Background: Increasing numbers of operators are learning to use ultrasound to guide peripheral intravenous (i.v.) catheter insertion in patients with difficult access. Unfortunately, failed cutaneous punctures are common. Some veins seen on ultrasound may be better choices than others.
Objectives: To estimate the effects of vein width and depth on the probability of success in ultrasound-guided i.v. catheter insertion.
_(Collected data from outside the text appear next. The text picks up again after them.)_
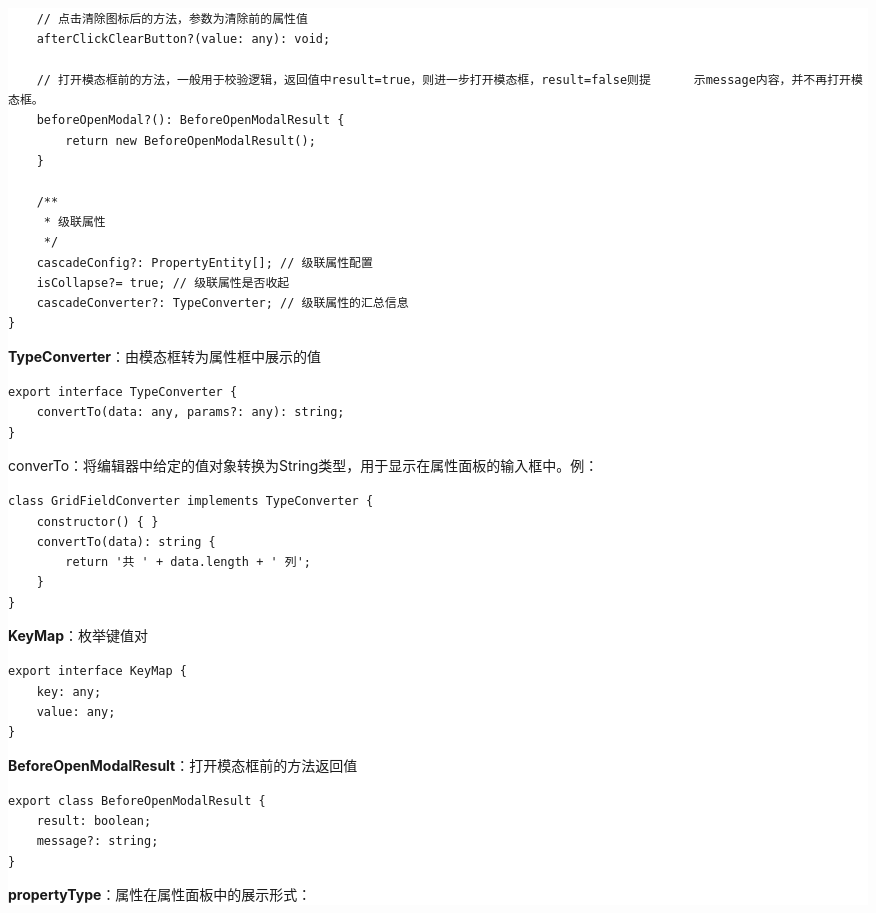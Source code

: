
 ```
    // 点击清除图标后的方法，参数为清除前的属性值
    afterClickClearButton?(value: any): void;
    
    // 打开模态框前的方法，一般用于校验逻辑，返回值中result=true，则进一步打开模态框，result=false则提		示message内容，并不再打开模态框。
    beforeOpenModal?(): BeforeOpenModalResult { 
        return new BeforeOpenModalResult();
    }

    /**
     * 级联属性
     */
    cascadeConfig?: PropertyEntity[]; // 级联属性配置
    isCollapse?= true; // 级联属性是否收起
    cascadeConverter?: TypeConverter; // 级联属性的汇总信息  
}
```

**TypeConverter**：由模态框转为属性框中展示的值

```
export interface TypeConverter {
    convertTo(data: any, params?: any): string; 
}
```

converTo：将编辑器中给定的值对象转换为String类型，用于显示在属性面板的输入框中。例：

```
class GridFieldConverter implements TypeConverter {
    constructor() { }
    convertTo(data): string {
        return '共 ' + data.length + ' 列';
    }
}
```

**KeyMap**：枚举键值对

```
export interface KeyMap {
    key: any;
    value: any;
}
```

**BeforeOpenModalResult**：打开模态框前的方法返回值

```
export class BeforeOpenModalResult {
    result: boolean;
    message?: string;
}
```



**propertyType**：属性在属性面板中的展示形式：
Methods: We prospectively collected data from attempts at ultrasound-guided venous catheter insertion between the antecubital fossa and mid-humerus. Each ultrasound machine's ruler function was used to determine depth from the skin to the closest vein edge and that vein's largest diameter. Success was defined as being able to freely withdraw blood or inject saline after the first skin puncture, considering each encounter independently. We calculated relative success rates, confidence intervals, and p values using reference groups selected by histogram analysis.
Results: Thirty-five operators recorded 180 encounters; 100 (56%) were successful on the first skin puncture, and 152 (84%) were eventually successful. Success rates were not linearly related to vein width or depth. Success rates were higher for veins with diameter > or = 0.4 cm vs. those < 0.4 cm (63% [78/124] vs. 39% [22/56], relative success 1.6 [95% confidence interval (CI) 1.1-2.3], p = 0.005) and for veins of depth 0.3-1.5 cm vs. veins of depth < 0.3 or > 1.5 cm (58% [96/165] vs. 27% [4/15], relative success 2.2 [95% CI 0.9-5.1], p = 0.04).
Conclusion: Success rates are higher in larger veins (> or = 0.4 cm) and veins at moderate depth (0.3-1.5 cm).